In some embodiments, polynucleotides may be formulated in inorganic nanoparticles (U.S. Pat. No. 8,257,745, herein incorporated by reference in its entirety). The inorganic nanoparticles may include, but are not limited to, clay substances that are water swellable. As a nonlimiting example, the inorganic nanoparticle may include synthetic smectite clays that are made from simple silicates (see, e.g., U.S. Pat. Nos. 5,585,108 and 8,257,745 each of which are herein incorporated by reference in their entirety).
In some embodiments, a polynucleotide may be formulated in water-dispersible nanoparticle comprising a semiconductive or metallic material (U.S. Pub. No. 20120228565; herein incorporated by reference in its entirety) or formed in a magnetic nanoparticle (U.S. Pub.

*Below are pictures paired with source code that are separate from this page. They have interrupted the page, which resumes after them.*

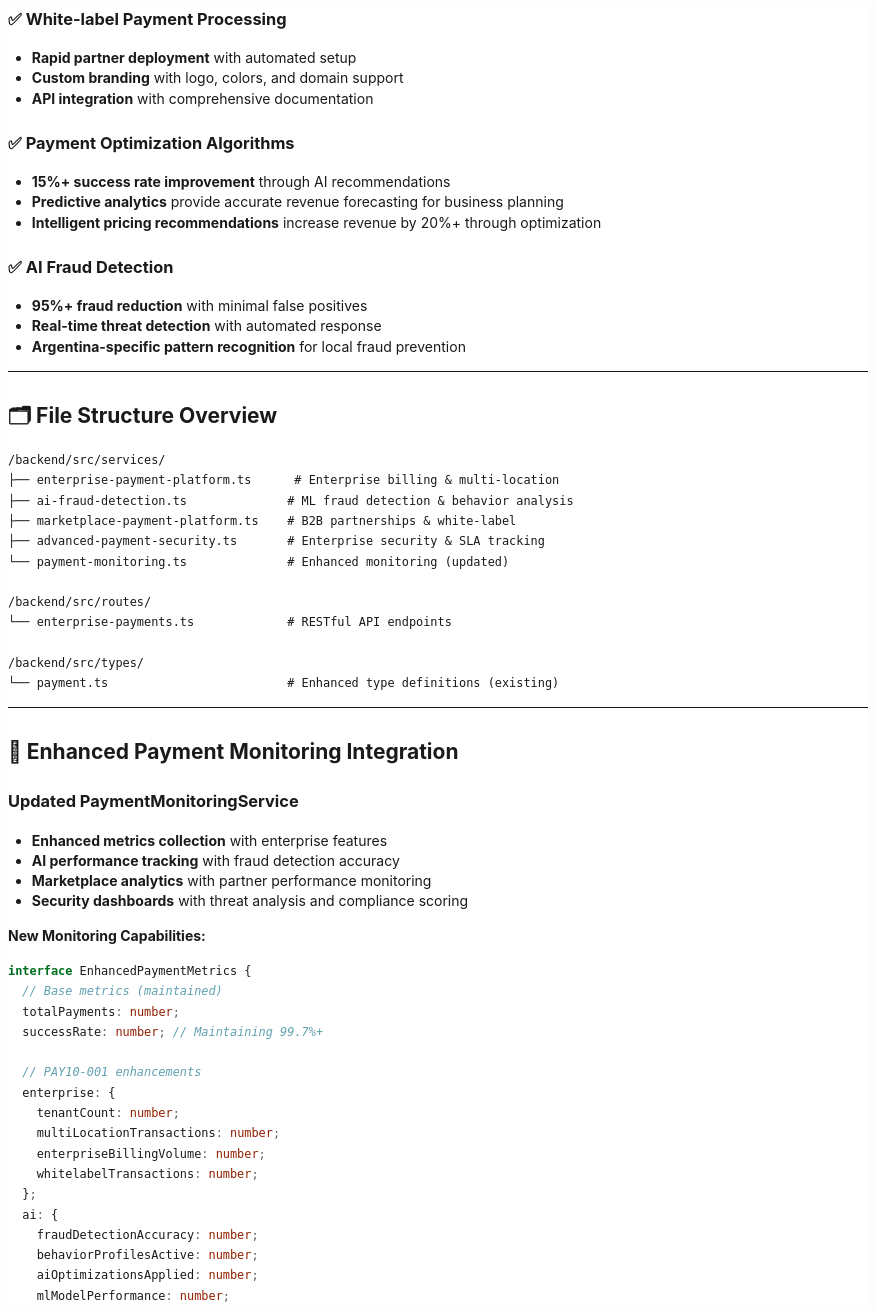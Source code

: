 ### ✅ White-label Payment Processing
- **Rapid partner deployment** with automated setup
- **Custom branding** with logo, colors, and domain support
- **API integration** with comprehensive documentation

### ✅ Payment Optimization Algorithms
- **15%+ success rate improvement** through AI recommendations
- **Predictive analytics** provide accurate revenue forecasting for business planning
- **Intelligent pricing recommendations** increase revenue by 20%+ through optimization

### ✅ AI Fraud Detection
- **95%+ fraud reduction** with minimal false positives
- **Real-time threat detection** with automated response
- **Argentina-specific pattern recognition** for local fraud prevention

---

## 🗂️ File Structure Overview

```
/backend/src/services/
├── enterprise-payment-platform.ts      # Enterprise billing & multi-location
├── ai-fraud-detection.ts              # ML fraud detection & behavior analysis
├── marketplace-payment-platform.ts    # B2B partnerships & white-label
├── advanced-payment-security.ts       # Enterprise security & SLA tracking
└── payment-monitoring.ts              # Enhanced monitoring (updated)

/backend/src/routes/
└── enterprise-payments.ts             # RESTful API endpoints

/backend/src/types/
└── payment.ts                         # Enhanced type definitions (existing)
```

---

## 🔄 Enhanced Payment Monitoring Integration

### Updated PaymentMonitoringService
- **Enhanced metrics collection** with enterprise features
- **AI performance tracking** with fraud detection accuracy
- **Marketplace analytics** with partner performance monitoring
- **Security dashboards** with threat analysis and compliance scoring

**New Monitoring Capabilities:**
```typescript
interface EnhancedPaymentMetrics {
  // Base metrics (maintained)
  totalPayments: number;
  successRate: number; // Maintaining 99.7%+
  
  // PAY10-001 enhancements
  enterprise: {
    tenantCount: number;
    multiLocationTransactions: number;
    enterpriseBillingVolume: number;
    whitelabelTransactions: number;
  };
  ai: {
    fraudDetectionAccuracy: number;
    behaviorProfilesActive: number;
    aiOptimizationsApplied: number;
    mlModelPerformance: number;
```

No. 20120265001 and 20120283503; each of which is herein incorporated by reference in its entirety). The water-dispersible nanoparticles may be hydrophobic nanoparticles or hydrophilic nanoparticles.
In some embodiments, the polynucleotides disclosed herein may be encapsulated into any hydrogel known in the art which may form a gel when injected into a subject. Hydrogels are a network of polymer chains that are hydrophilic and are sometimes found as a colloidal gel in which water is the dispersion medium. Hydrogels are highly absorbent (they can contain over 99% water) natural or synthetic polymers. Hydrogels also possess a degree of flexibility very similar to natural tissue, due to their significant water content. The hydrogel described herein may be used to encapsulate lipid nanoparticles which are biocompatible, biodegradable and/or porous.

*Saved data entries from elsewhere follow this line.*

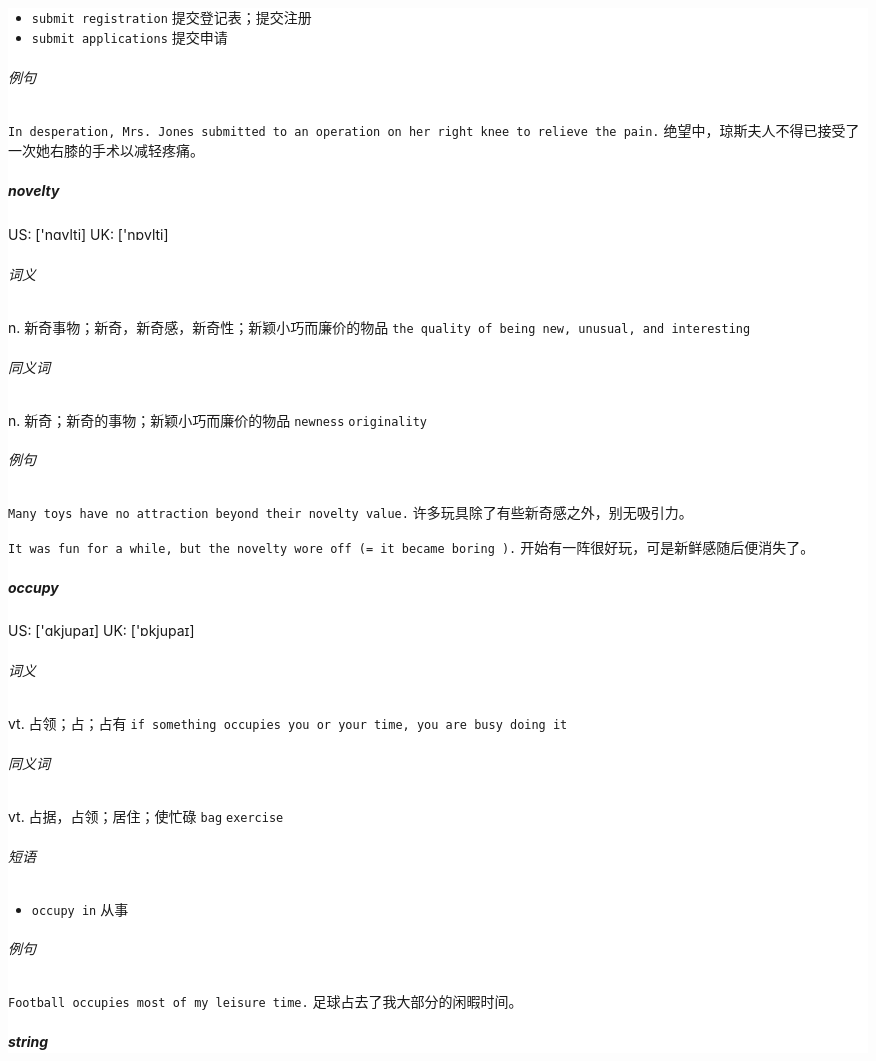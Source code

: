 - `submit registration` 提交登记表；提交注册
- `submit applications` 提交申请

###### 例句

`In desperation, Mrs. Jones submitted to an operation on her right knee to relieve the pain.`
绝望中，琼斯夫人不得已接受了一次她右膝的手术以减轻疼痛。


##### novelty

US: ['nɑvlti]
UK: ['nɒvlti]

###### 词义

n. 新奇事物；新奇，新奇感，新奇性；新颖小巧而廉价的物品
`the quality of being new, unusual, and interesting`

###### 同义词

n. 新奇；新奇的事物；新颖小巧而廉价的物品
`newness` `originality`


###### 例句

`Many toys have no attraction beyond their novelty value.`
许多玩具除了有些新奇感之外，别无吸引力。

`It was fun for a while, but the novelty wore off (= it became boring ).`
开始有一阵很好玩，可是新鲜感随后便消失了。


##### occupy

US: ['ɑkjupaɪ]
UK: ['ɒkjupaɪ]

###### 词义

vt. 占领；占；占有
`if something occupies you or your time, you are busy doing it`

###### 同义词

vt. 占据，占领；居住；使忙碌
`bag` `exercise`


###### 短语

- `occupy in` 从事

###### 例句

`Football occupies most of my leisure time.`
足球占去了我大部分的闲暇时间。


##### string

As a nonlimiting example, the hydrogel may be an aptamer-functionalized hydrogel. The aptamer-functionalized hydrogel may be programmed to release one or more polynucleotides using polynucleotide hybridization. (Battig et al., J. Am. Chem. Society. 2012 134:12410-12413; herein incorporated by reference in its entirety). In some embodiments, the polynucleotide may be encapsulated in a lipid nanoparticle and then the lipid nanoparticle may be encapsulated into a hydrogel.

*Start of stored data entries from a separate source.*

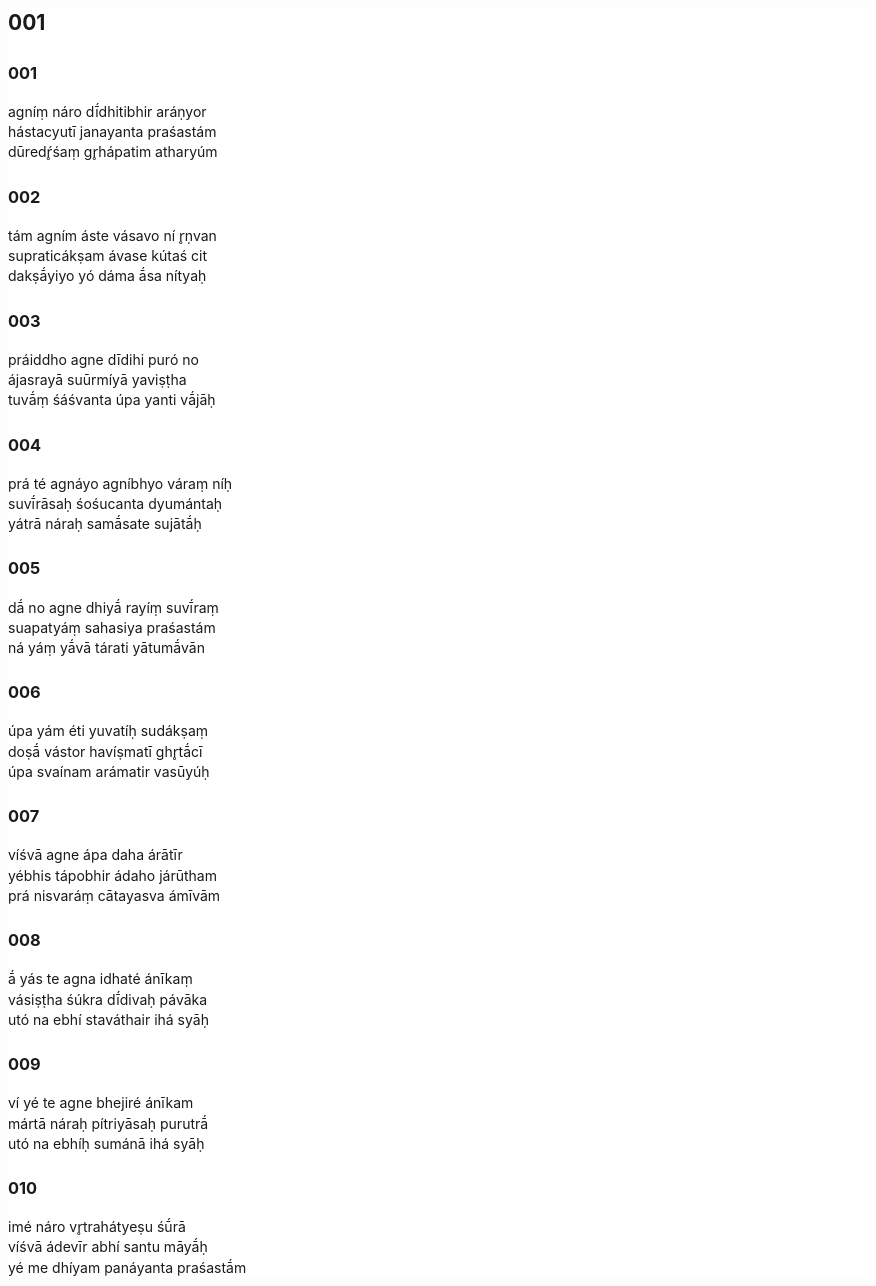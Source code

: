 ## 001
### 001
agníṃ náro dī́dhitibhir aráṇyor  
hástacyutī janayanta praśastám  
dūredŕ̥śaṃ gr̥hápatim atharyúm  

### 002
tám agním áste vásavo ní r̥ṇvan  
supraticákṣam ávase kútaś cit  
dakṣā́yiyo yó dáma ā́sa nítyaḥ  

### 003
práiddho agne dīdihi puró no  
ájasrayā suūrmíyā yaviṣṭha  
tuvā́ṃ śáśvanta úpa yanti vā́jāḥ  

### 004
prá té agnáyo agníbhyo váraṃ níḥ  
suvī́rāsaḥ śośucanta dyumántaḥ  
yátrā náraḥ samā́sate sujātā́ḥ  

### 005
dā́ no agne dhiyā́ rayíṃ suvī́raṃ  
suapatyáṃ sahasiya praśastám  
ná yáṃ yā́vā tárati yātumā́vān  

### 006
úpa yám éti yuvatíḥ sudákṣaṃ  
doṣā́ vástor havíṣmatī ghr̥tā́cī  
úpa svaínam arámatir vasūyúḥ  

### 007
víśvā agne ápa daha árātīr  
yébhis tápobhir ádaho járūtham  
prá nisvaráṃ cātayasva ámīvām  

### 008
ā́ yás te agna idhaté ánīkaṃ  
vásiṣṭha śúkra dī́divaḥ pávāka  
utó na ebhí staváthair ihá syāḥ  

### 009
ví yé te agne bhejiré ánīkam  
mártā náraḥ pítriyāsaḥ purutrā́  
utó na ebhíḥ sumánā ihá syāḥ  

### 010
imé náro vr̥trahátyeṣu śū́rā  
víśvā ádevīr abhí santu māyā́ḥ  
yé me dhíyam panáyanta praśastā́m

In some embodiments, the polynucleotides disclosed herein may be encapsulated into a fibrin gel, fibrin hydrogel, or fibrin glue. In another embodiment, the polynucleotides may be formulated in a lipid nanoparticle or a rapidly eliminated lipid nanoparticle prior to being encapsulated into a fibrin gel, fibrin hydrogel, or fibrin glue. In yet another embodiment, the polynucleotides may be formulated as a lipoplex prior to being encapsulated into a fibrin gel, fibrin hydrogel, or fibrin glue. Fibrin gels, hydrogels, and glues comprise two components, a fibrinogen solution and a thrombin solution which is rich in calcium (see, e.g., Spicer and Mikos, Journal of Controlled Release (2010) 148: 49-55; Kidd et al. Journal of Controlled Release (2012) 157:80-85; each of which is herein incorporated by reference in its entirety). The concentration of the components of the fibrin gel, hydrogel, and/or glue can be altered to change the characteristics, the network mesh size, and/or the degradation characteristics of the gel, hydrogel, and/or glue such as, but not limited to, changing the release characteristics of the fibrin gel, hydrogel, and/or glue (see, e.g., Spicer and Mikos, Journal of Controlled Release 2010. 148: 49-55; Kidd et al. Journal of Controlled Release 2012. 157:80-85; Catelas et al. Tissue Engineering 2008. 14:119-128; each of which is herein incorporated by reference in its entirety). This feature may be advantageous when used to deliver the polynucleotide disclosed herein (see, e.g., Kidd et al. Journal of Controlled Release 2012. 157:80-85; Catelas et al. Tissue Engineering 2008. 14:119-128; each of which is herein incorporated by reference in its entirety).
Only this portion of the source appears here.